▶ _The task_: Could you please write out each line of the records exactly, minus the pictures?

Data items
-*-*-

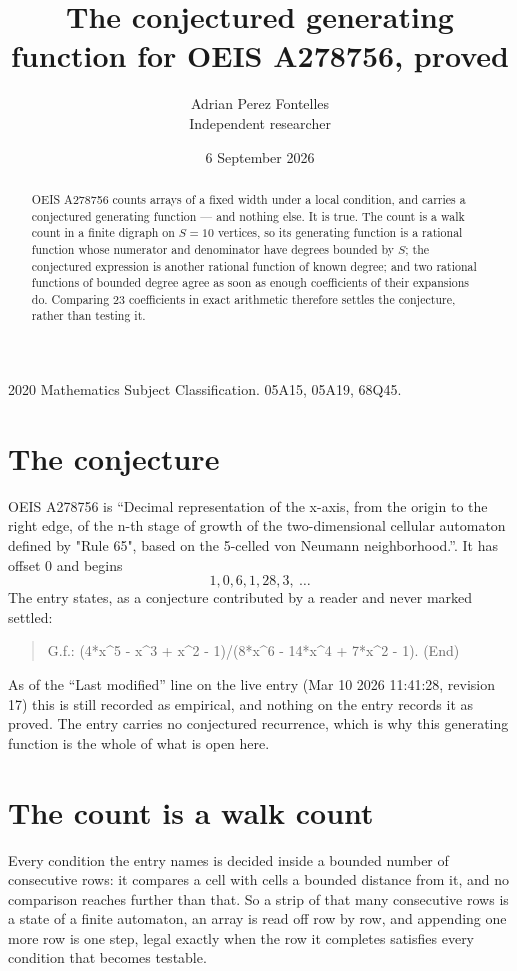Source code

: \documentclass[11pt,a4paper]{article}
\title{The conjectured generating function for OEIS A278756, proved}
\author{Adrian Perez Fontelles\\ \small Independent researcher}
\date{6 September 2026}
\theoremstyle{plain}
\theoremstyle{definition}
\begin{document}
\maketitle

\begin{abstract}
OEIS A278756 counts arrays of a fixed width under a local condition, and carries a conjectured
generating function --- and nothing else. It is true. The count is a walk count in a finite
digraph on $S=10$ vertices, so its generating function is a rational function whose numerator
and denominator have degrees bounded by $S$; the conjectured expression is another rational
function of known degree; and two rational functions of bounded degree agree as soon as enough
coefficients of their expansions do. Comparing $23$ coefficients in exact arithmetic
therefore settles the conjecture, rather than testing it.
\end{abstract}

\noindent\small 2020 Mathematics Subject Classification. 05A15, 05A19, 68Q45.\normalsize

\section{The conjecture}

OEIS A278756 is ``Decimal representation of the x-axis, from the origin to the right edge, of the n-th stage of growth of the two-dimensional cellular automaton defined by "Rule 65", based on the 5-celled von Neumann neighborhood.''. It has offset $0$ and begins
\[
1, 0, 6, 1, 28, 3,\ \dots
\]
The entry states, as a conjecture contributed by a reader and never marked settled:
\begin{quote}
G.f.: (4*x\^{}5 - x\^{}3 + x\^{}2 - 1)/(8*x\^{}6 - 14*x\^{}4 + 7*x\^{}2 - 1). (End)
\end{quote}
As of the ``Last modified'' line on the live entry (Mar 10 2026 11:41:28, revision 17) this is still
recorded as empirical, and nothing on the entry records it as proved. The entry carries no
conjectured recurrence, which is why this generating function is the whole of what is open
here.

\section{The count is a walk count}

Every condition the entry names is decided inside a bounded number of consecutive rows: it
compares a cell with cells a bounded distance from it, and no comparison reaches further than
that. So a strip of that many consecutive rows is a state of a finite automaton, an array is
read off row by row, and appending one more row is one step, legal exactly when the row it
completes satisfies every condition that becomes testable.
\end{document}

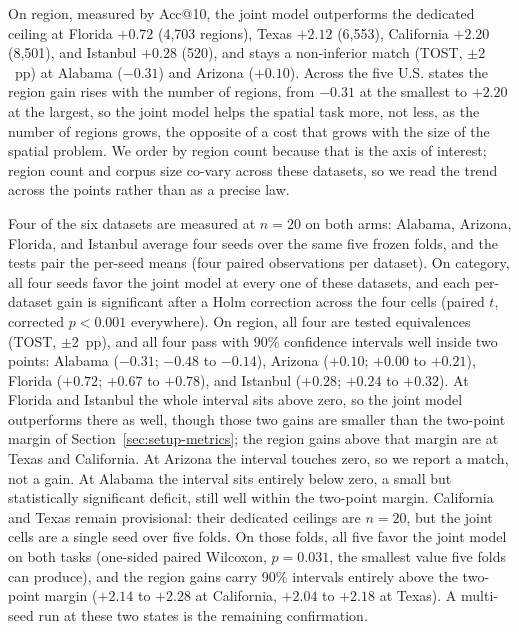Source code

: On region, measured by Acc@10, the joint
model outperforms the dedicated ceiling at Florida $+0.72$ (4{,}703 regions),
Texas $+2.12$ (6{,}553), California $+2.20$ (8{,}501), and Istanbul $+0.28$
(520), and stays a non-inferior match (TOST, $\pm2$~pp) at Alabama ($-0.31$)
and Arizona ($+0.10$). Across the five U.S. states the region gain rises with
the number of regions, from $-0.31$ at the smallest to $+2.20$ at the largest,
so the joint model helps the spatial task more, not less, as the number of
regions grows, the opposite of a cost that grows with the size of the spatial
problem. We order by
region count because that is the axis of interest; region count and corpus size
co-vary across these datasets, so we read the trend across the points rather
than as a precise law.

Four of the six datasets are measured at $n{=}20$ on both arms: Alabama,
Arizona, Florida, and Istanbul average four seeds over the same five frozen
folds, and the tests pair the per-seed means (four paired observations per
dataset). On category, all four seeds favor
the joint model at every one of these datasets, and each per-dataset gain is
significant after a Holm correction across the four cells (paired $t$,
corrected $p<0.001$ everywhere). On region, all four are tested equivalences
(TOST, $\pm2$~pp), and all four pass with 90\% confidence intervals well inside
two points: Alabama ($-0.31$; $-0.48$ to $-0.14$), Arizona ($+0.10$; $+0.00$ to
$+0.21$), Florida ($+0.72$; $+0.67$ to $+0.78$), and Istanbul ($+0.28$; $+0.24$
to $+0.32$). At Florida and Istanbul the whole interval sits above zero, so the
joint model outperforms there as well, though those two gains are smaller than the
two-point margin of Section~\ref{sec:setup-metrics}; the region gains above
that margin are at Texas and California. At Arizona the interval touches zero, so
we report a match, not a gain. At Alabama the interval sits entirely below zero, a small but
statistically significant deficit, still well within the two-point margin. California and Texas remain provisional: their
dedicated ceilings are $n{=}20$, but the joint cells are a single seed over
five folds. On those folds, all five favor the joint model on both tasks
(one-sided paired Wilcoxon, $p{=}0.031$, the smallest value five folds
can produce), and the region
gains carry 90\% intervals entirely above the two-point margin ($+2.14$ to
$+2.28$ at California, $+2.04$ to $+2.18$ at Texas). A multi-seed run at these
two states is the remaining confirmation.

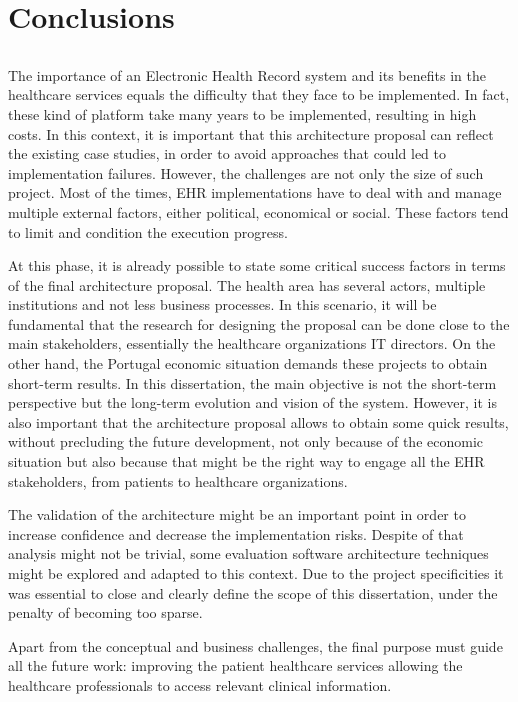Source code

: \chapter{Conclusions} \label{chap:concl}

\section*{}

The importance of an Electronic Health Record system and its benefits in the healthcare services equals the difficulty that they face to be implemented. In fact, these kind of platform take many years to be implemented, resulting in high costs. In this context, it is important that this architecture proposal can reflect the existing case studies, in order to avoid approaches that could led to implementation failures. However, the challenges are not only the size of such project. Most of the times, EHR implementations have to deal with and manage multiple external factors, either political, economical or social. These factors tend to limit and condition the execution progress.

At this phase, it is already possible to state some critical success factors in terms of the final architecture proposal. The health area has several actors, multiple institutions and not less business processes. In this scenario, it will be fundamental that the research for designing the proposal can be done close to the main stakeholders, essentially the healthcare organizations IT directors. On the other hand, the Portugal economic situation demands these projects to obtain short-term results. In this dissertation, the main objective is not the short-term perspective but the long-term evolution and vision of the system. However, it is also important that the architecture proposal allows to obtain some quick results, without precluding the future development, not only because of the economic situation but also because that might be the right way to engage all the EHR stakeholders, from patients to healthcare organizations.

The validation of the architecture might be an important point in order to increase confidence and decrease the implementation risks. Despite of that analysis might not be trivial, some evaluation software architecture techniques might be explored and adapted to this context. Due to the project specificities it was essential to close and clearly define the scope of this dissertation, under the penalty of becoming too sparse.

Apart from the conceptual and business challenges, the final purpose must guide all the future work: improving the patient healthcare services allowing the healthcare professionals to access relevant clinical information.
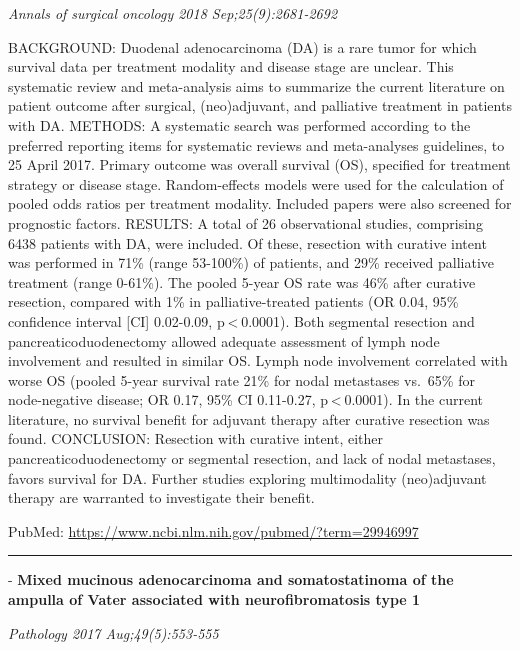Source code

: \documentclass[]{article}
\begin{document}
\emph{Annals of surgical oncology 2018 Sep;25(9):2681-2692}

BACKGROUND: Duodenal adenocarcinoma (DA) is a rare tumor for which
survival data per treatment modality and disease stage are unclear. This
systematic review and meta-analysis aims to summarize the current
literature on patient outcome after surgical, (neo)adjuvant, and
palliative treatment in patients with DA. METHODS: A systematic search
was performed according to the preferred reporting items for systematic
reviews and meta-analyses guidelines, to 25 April 2017. Primary outcome
was overall survival (OS), specified for treatment strategy or disease
stage. Random-effects models were used for the calculation of pooled
odds ratios per treatment modality. Included papers were also screened
for prognostic factors. RESULTS: A total of 26 observational studies,
comprising 6438 patients with DA, were included. Of these, resection
with curative intent was performed in 71\% (range 53-100\%) of patients,
and 29\% received palliative treatment (range 0-61\%). The pooled 5-year
OS rate was 46\% after curative resection, compared with 1\% in
palliative-treated patients (OR 0.04, 95\% confidence interval {[}CI{]}
0.02-0.09, p \textless{} 0.0001). Both segmental resection and
pancreaticoduodenectomy allowed adequate assessment of lymph node
involvement and resulted in similar OS. Lymph node involvement
correlated with worse OS (pooled 5-year survival rate 21\% for nodal
metastases vs.~65\% for node-negative disease; OR 0.17, 95\% CI
0.11-0.27, p \textless{} 0.0001). In the current literature, no survival
benefit for adjuvant therapy after curative resection was found.
CONCLUSION: Resection with curative intent, either
pancreaticoduodenectomy or segmental resection, and lack of nodal
metastases, favors survival for DA. Further studies exploring
multimodality (neo)adjuvant therapy are warranted to investigate their
benefit.

PubMed: \url{https://www.ncbi.nlm.nih.gov/pubmed/?term=29946997}

{}

{}

\begin{center}\rule{0.5\linewidth}{\linethickness}\end{center}

 - \textbf{Mixed mucinous adenocarcinoma and somatostatinoma of the
ampulla of Vater associated with neurofibromatosis type 1}

\emph{Pathology 2017 Aug;49(5):553-555}
\end{document}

-*-*-

▶ _Solved problem_:
Source code

: \documentclass[11pt,a4paper]{article}
\title{The conjectured generating function for OEIS A278756, proved}
\author{Adrian Perez Fontelles\\ \small Independent researcher}
\date{6 September 2026}
\theoremstyle{plain}
\theoremstyle{definition}
\begin{document}
\maketitle

\begin{abstract}
OEIS A278756 counts arrays of a fixed width under a local condition, and carries a conjectured
generating function --- and nothing else. It is true. The count is a walk count in a finite
digraph on $S=10$ vertices, so its generating function is a rational function whose numerator
and denominator have degrees bounded by $S$; the conjectured expression is another rational
function of known degree; and two rational functions of bounded degree agree as soon as enough
coefficients of their expansions do. Comparing $23$ coefficients in exact arithmetic
therefore settles the conjecture, rather than testing it.
\end{abstract}

\noindent\small 2020 Mathematics Subject Classification. 05A15, 05A19, 68Q45.\normalsize

\section{The conjecture}

OEIS A278756 is ``Decimal representation of the x-axis, from the origin to the right edge, of the n-th stage of growth of the two-dimensional cellular automaton defined by "Rule 65", based on the 5-celled von Neumann neighborhood.''. It has offset $0$ and begins
\[
1, 0, 6, 1, 28, 3,\ \dots
\]
The entry states, as a conjecture contributed by a reader and never marked settled:
\begin{quote}
G.f.: (4*x\^{}5 - x\^{}3 + x\^{}2 - 1)/(8*x\^{}6 - 14*x\^{}4 + 7*x\^{}2 - 1). (End)
\end{quote}
As of the ``Last modified'' line on the live entry (Mar 10 2026 11:41:28, revision 17) this is still
recorded as empirical, and nothing on the entry records it as proved. The entry carries no
conjectured recurrence, which is why this generating function is the whole of what is open
here.

\section{The count is a walk count}

Every condition the entry names is decided inside a bounded number of consecutive rows: it
compares a cell with cells a bounded distance from it, and no comparison reaches further than
that. So a strip of that many consecutive rows is a state of a finite automaton, an array is
read off row by row, and appending one more row is one step, legal exactly when the row it
completes satisfies every condition that becomes testable.
\end{document}

Source code

: On region, measured by Acc@10, the joint
model outperforms the dedicated ceiling at Florida $+0.72$ (4{,}703 regions),
Texas $+2.12$ (6{,}553), California $+2.20$ (8{,}501), and Istanbul $+0.28$
(520), and stays a non-inferior match (TOST, $\pm2$~pp) at Alabama ($-0.31$)
and Arizona ($+0.10$). Across the five U.S. states the region gain rises with
the number of regions, from $-0.31$ at the smallest to $+2.20$ at the largest,
so the joint model helps the spatial task more, not less, as the number of
regions grows, the opposite of a cost that grows with the size of the spatial
problem. We order by
region count because that is the axis of interest; region count and corpus size
co-vary across these datasets, so we read the trend across the points rather
than as a precise law.

Four of the six datasets are measured at $n{=}20$ on both arms: Alabama,
Arizona, Florida, and Istanbul average four seeds over the same five frozen
folds, and the tests pair the per-seed means (four paired observations per
dataset). On category, all four seeds favor
the joint model at every one of these datasets, and each per-dataset gain is
significant after a Holm correction across the four cells (paired $t$,
corrected $p<0.001$ everywhere). On region, all four are tested equivalences
(TOST, $\pm2$~pp), and all four pass with 90\% confidence intervals well inside
two points: Alabama ($-0.31$; $-0.48$ to $-0.14$), Arizona ($+0.10$; $+0.00$ to
$+0.21$), Florida ($+0.72$; $+0.67$ to $+0.78$), and Istanbul ($+0.28$; $+0.24$
to $+0.32$). At Florida and Istanbul the whole interval sits above zero, so the
joint model outperforms there as well, though those two gains are smaller than the
two-point margin of Section~\ref{sec:setup-metrics}; the region gains above
that margin are at Texas and California. At Arizona the interval touches zero, so
we report a match, not a gain. At Alabama the interval sits entirely below zero, a small but
statistically significant deficit, still well within the two-point margin. California and Texas remain provisional: their
dedicated ceilings are $n{=}20$, but the joint cells are a single seed over
five folds. On those folds, all five favor the joint model on both tasks
(one-sided paired Wilcoxon, $p{=}0.031$, the smallest value five folds
can produce), and the region
gains carry 90\% intervals entirely above the two-point margin ($+2.14$ to
$+2.28$ at California, $+2.04$ to $+2.18$ at Texas). A multi-seed run at these
two states is the remaining confirmation.

Source code

: \chapter{Conclusions} \label{chap:concl}

\section*{}

The importance of an Electronic Health Record system and its benefits in the healthcare services equals the difficulty that they face to be implemented. In fact, these kind of platform take many years to be implemented, resulting in high costs. In this context, it is important that this architecture proposal can reflect the existing case studies, in order to avoid approaches that could led to implementation failures. However, the challenges are not only the size of such project. Most of the times, EHR implementations have to deal with and manage multiple external factors, either political, economical or social. These factors tend to limit and condition the execution progress.

At this phase, it is already possible to state some critical success factors in terms of the final architecture proposal. The health area has several actors, multiple institutions and not less business processes. In this scenario, it will be fundamental that the research for designing the proposal can be done close to the main stakeholders, essentially the healthcare organizations IT directors. On the other hand, the Portugal economic situation demands these projects to obtain short-term results. In this dissertation, the main objective is not the short-term perspective but the long-term evolution and vision of the system. However, it is also important that the architecture proposal allows to obtain some quick results, without precluding the future development, not only because of the economic situation but also because that might be the right way to engage all the EHR stakeholders, from patients to healthcare organizations.

The validation of the architecture might be an important point in order to increase confidence and decrease the implementation risks. Despite of that analysis might not be trivial, some evaluation software architecture techniques might be explored and adapted to this context. Due to the project specificities it was essential to close and clearly define the scope of this dissertation, under the penalty of becoming too sparse.

Apart from the conceptual and business challenges, the final purpose must guide all the future work: improving the patient healthcare services allowing the healthcare professionals to access relevant clinical information.
Source code

: \documentclass[]{article}
\begin{document}
\emph{Annals of surgical oncology 2018 Sep;25(9):2681-2692}

BACKGROUND: Duodenal adenocarcinoma (DA) is a rare tumor for which
survival data per treatment modality and disease stage are unclear. This
systematic review and meta-analysis aims to summarize the current
literature on patient outcome after surgical, (neo)adjuvant, and
palliative treatment in patients with DA. METHODS: A systematic search
was performed according to the preferred reporting items for systematic
reviews and meta-analyses guidelines, to 25 April 2017. Primary outcome
was overall survival (OS), specified for treatment strategy or disease
stage. Random-effects models were used for the calculation of pooled
odds ratios per treatment modality. Included papers were also screened
for prognostic factors. RESULTS: A total of 26 observational studies,
comprising 6438 patients with DA, were included. Of these, resection
with curative intent was performed in 71\% (range 53-100\%) of patients,
and 29\% received palliative treatment (range 0-61\%). The pooled 5-year
OS rate was 46\% after curative resection, compared with 1\% in
palliative-treated patients (OR 0.04, 95\% confidence interval {[}CI{]}
0.02-0.09, p \textless{} 0.0001). Both segmental resection and
pancreaticoduodenectomy allowed adequate assessment of lymph node
involvement and resulted in similar OS. Lymph node involvement
correlated with worse OS (pooled 5-year survival rate 21\% for nodal
metastases vs.~65\% for node-negative disease; OR 0.17, 95\% CI
0.11-0.27, p \textless{} 0.0001). In the current literature, no survival
benefit for adjuvant therapy after curative resection was found.
CONCLUSION: Resection with curative intent, either
pancreaticoduodenectomy or segmental resection, and lack of nodal
metastases, favors survival for DA. Further studies exploring
multimodality (neo)adjuvant therapy are warranted to investigate their
benefit.

PubMed: \url{https://www.ncbi.nlm.nih.gov/pubmed/?term=29946997}

{}

{}

\begin{center}\rule{0.5\linewidth}{\linethickness}\end{center}

 - \textbf{Mixed mucinous adenocarcinoma and somatostatinoma of the
ampulla of Vater associated with neurofibromatosis type 1}

\emph{Pathology 2017 Aug;49(5):553-555}
\end{document}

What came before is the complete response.